Well, 2 years ago in the Senate hearings-I was looking over this on the train last night, I suppose this is before you, the hearings on the Senate Resolution No. 16, 211⁄2 years ago-the sponsors of this amendment who are the same sponsors that were here Wednesday, brought in a large chart which was referred to in their literature all over the country, and I have seen it repeatedly, as have you, the chart of the famous 1,101 discriminations, and I glanced down the Ohio ones because I professionally have to know a little about Ohio law, and then looked at the others.

There are 1,101 discriminations in bulk total, which sounds like a lot. Just to show you how trivial the list is and how utterly irrelevant to the problem of amendment to the Constitution, 259 of that 1,101in other words, almost exactly one-fourth of them-relate to the fact that when there are illegitimate children, the mothers of those illegitimate children have special rights in them. Now think of it. That is one-fourth of the discriminations they are complaining about.

Mr. CHADWICK. And gives special duties with relation to them. Mr. HARRISON. Precisely; and one of the discriminations they raise and of which they are complaining is the fact that in 48 States the mother of an illegitimate child inherits or can inherit from the child and the father cannot. Now if that isn't the limit, to say that we should have the 16-inch siege gun of constitutional amendment to prevent what every one of us here would think ought to be the law as a matter of course.

Now what are the real discriminations? I know what they are; so do you. A girl goes through medical school and is a thoroughly competently trained pathologist or surgeon or intern. Can she get a job in a hospital here in Washington or in Cleveland or in New York? It is very improbable.
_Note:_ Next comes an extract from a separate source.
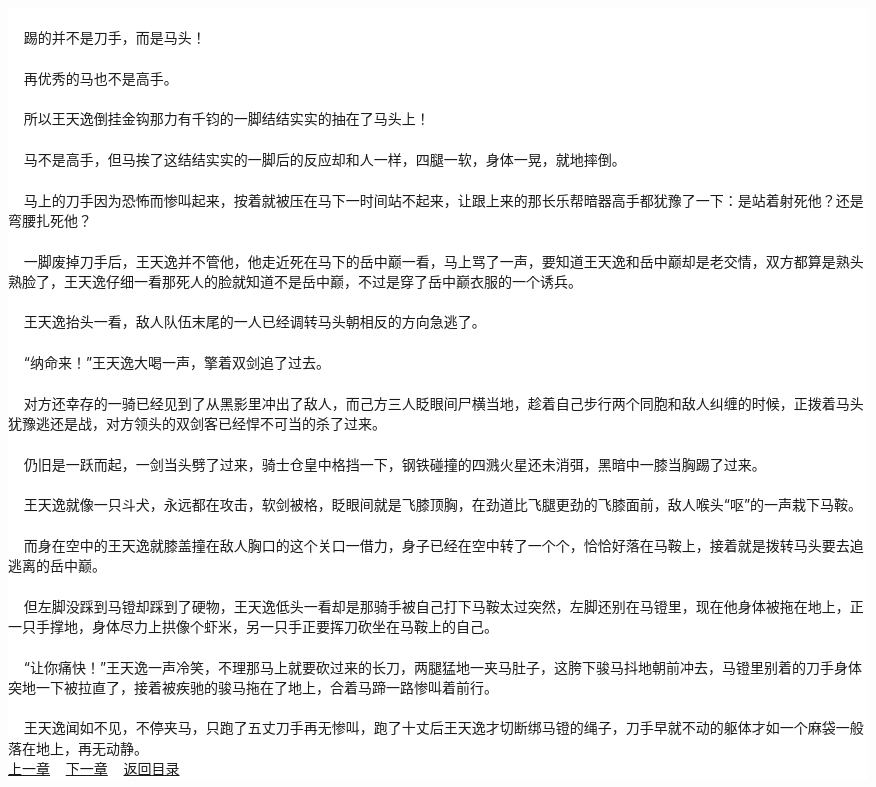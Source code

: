 <br />&nbsp;&nbsp;&nbsp;&nbsp;踢的并不是刀手，而是马头！<br /><br />&nbsp;&nbsp;&nbsp;&nbsp;再优秀的马也不是高手。<br /><br />&nbsp;&nbsp;&nbsp;&nbsp;所以王天逸倒挂金钩那力有千钧的一脚结结实实的抽在了马头上！<br /><br />&nbsp;&nbsp;&nbsp;&nbsp;马不是高手，但马挨了这结结实实的一脚后的反应却和人一样，四腿一软，身体一晃，就地摔倒。<br /><br />&nbsp;&nbsp;&nbsp;&nbsp;马上的刀手因为恐怖而惨叫起来，按着就被压在马下一时间站不起来，让跟上来的那长乐帮暗器高手都犹豫了一下：是站着射死他？还是弯腰扎死他？<br /><br />&nbsp;&nbsp;&nbsp;&nbsp;一脚废掉刀手后，王天逸并不管他，他走近死在马下的岳中巅一看，马上骂了一声，要知道王天逸和岳中巅却是老交情，双方都算是熟头熟脸了，王天逸仔细一看那死人的脸就知道不是岳中巅，不过是穿了岳中巅衣服的一个诱兵。<br /><br />&nbsp;&nbsp;&nbsp;&nbsp;王天逸抬头一看，敌人队伍末尾的一人已经调转马头朝相反的方向急逃了。<br /><br />&nbsp;&nbsp;&nbsp;&nbsp;“纳命来！”王天逸大喝一声，擎着双剑追了过去。<br /><br />&nbsp;&nbsp;&nbsp;&nbsp;对方还幸存的一骑已经见到了从黑影里冲出了敌人，而己方三人眨眼间尸横当地，趁着自己步行两个同胞和敌人纠缠的时候，正拨着马头犹豫逃还是战，对方领头的双剑客已经悍不可当的杀了过来。<br /><br />&nbsp;&nbsp;&nbsp;&nbsp;仍旧是一跃而起，一剑当头劈了过来，骑士仓皇中格挡一下，钢铁碰撞的四溅火星还未消弭，黑暗中一膝当胸踢了过来。<br /><br />&nbsp;&nbsp;&nbsp;&nbsp;王天逸就像一只斗犬，永远都在攻击，软剑被格，眨眼间就是飞膝顶胸，在劲道比飞腿更劲的飞膝面前，敌人喉头“呕”的一声栽下马鞍。<br /><br />&nbsp;&nbsp;&nbsp;&nbsp;而身在空中的王天逸就膝盖撞在敌人胸口的这个关口一借力，身子已经在空中转了一个个，恰恰好落在马鞍上，接着就是拨转马头要去追逃离的岳中巅。<br /><br />&nbsp;&nbsp;&nbsp;&nbsp;但左脚没踩到马镫却踩到了硬物，王天逸低头一看却是那骑手被自己打下马鞍太过突然，左脚还别在马镫里，现在他身体被拖在地上，正一只手撑地，身体尽力上拱像个虾米，另一只手正要挥刀砍坐在马鞍上的自己。<br /><br />&nbsp;&nbsp;&nbsp;&nbsp;“让你痛快！”王天逸一声冷笑，不理那马上就要砍过来的长刀，两腿猛地一夹马肚子，这胯下骏马抖地朝前冲去，马镫里别着的刀手身体突地一下被拉直了，接着被疾驰的骏马拖在了地上，合着马蹄一路惨叫着前行。<br /><br />&nbsp;&nbsp;&nbsp;&nbsp;王天逸闻如不见，不停夹马，只跑了五丈刀手再无惨叫，跑了十丈后王天逸才切断绑马镫的绳子，刀手早就不动的躯体才如一个麻袋一般落在地上，再无动静。 <br />
[上一章](https://github.com/xiaominghe2014/spider_book/blob/master/book/缺月梧桐/第196章.md)&nbsp;&nbsp;&nbsp;&nbsp;[下一章](https://github.com/xiaominghe2014/spider_book/blob/master/book/缺月梧桐/第198章.md)&nbsp;&nbsp;&nbsp;&nbsp;[返回目录](https://github.com/xiaominghe2014/spider_book/blob/master/book/缺月梧桐/README.md)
Mr. CHADWICK. She can in Philadelphia.

Mr. HARRISON. No, if you will forgive me; I happen to know a young lady who has been looking for a job and she has been discriminated against desperately in Philadelphia, sir, and all over the country. It is true that there are occasionally ones who can break that taboo; but, generally speaking, all over the country the professional women who are competently trained physicians or teachers cannot do this. Can a girl who is a teacher get a job as principal or superintendent as her brother or cousin who is a male? Of course not.

She has to be 10 times as good to get as good treatment and so it is in all of the professions, and so it is in the business world. But if this amendment be adopted it would not affect those real discriminations by a particle. The hospitals will still hire men as interns and their residents on their staff and the women will still be knocking at the door trying to get in and they will still be discriminated against and those discriminations which are predicated upon convention and custom and habit and inertia will still be with us and this amendment will not affect them by so much as a hair.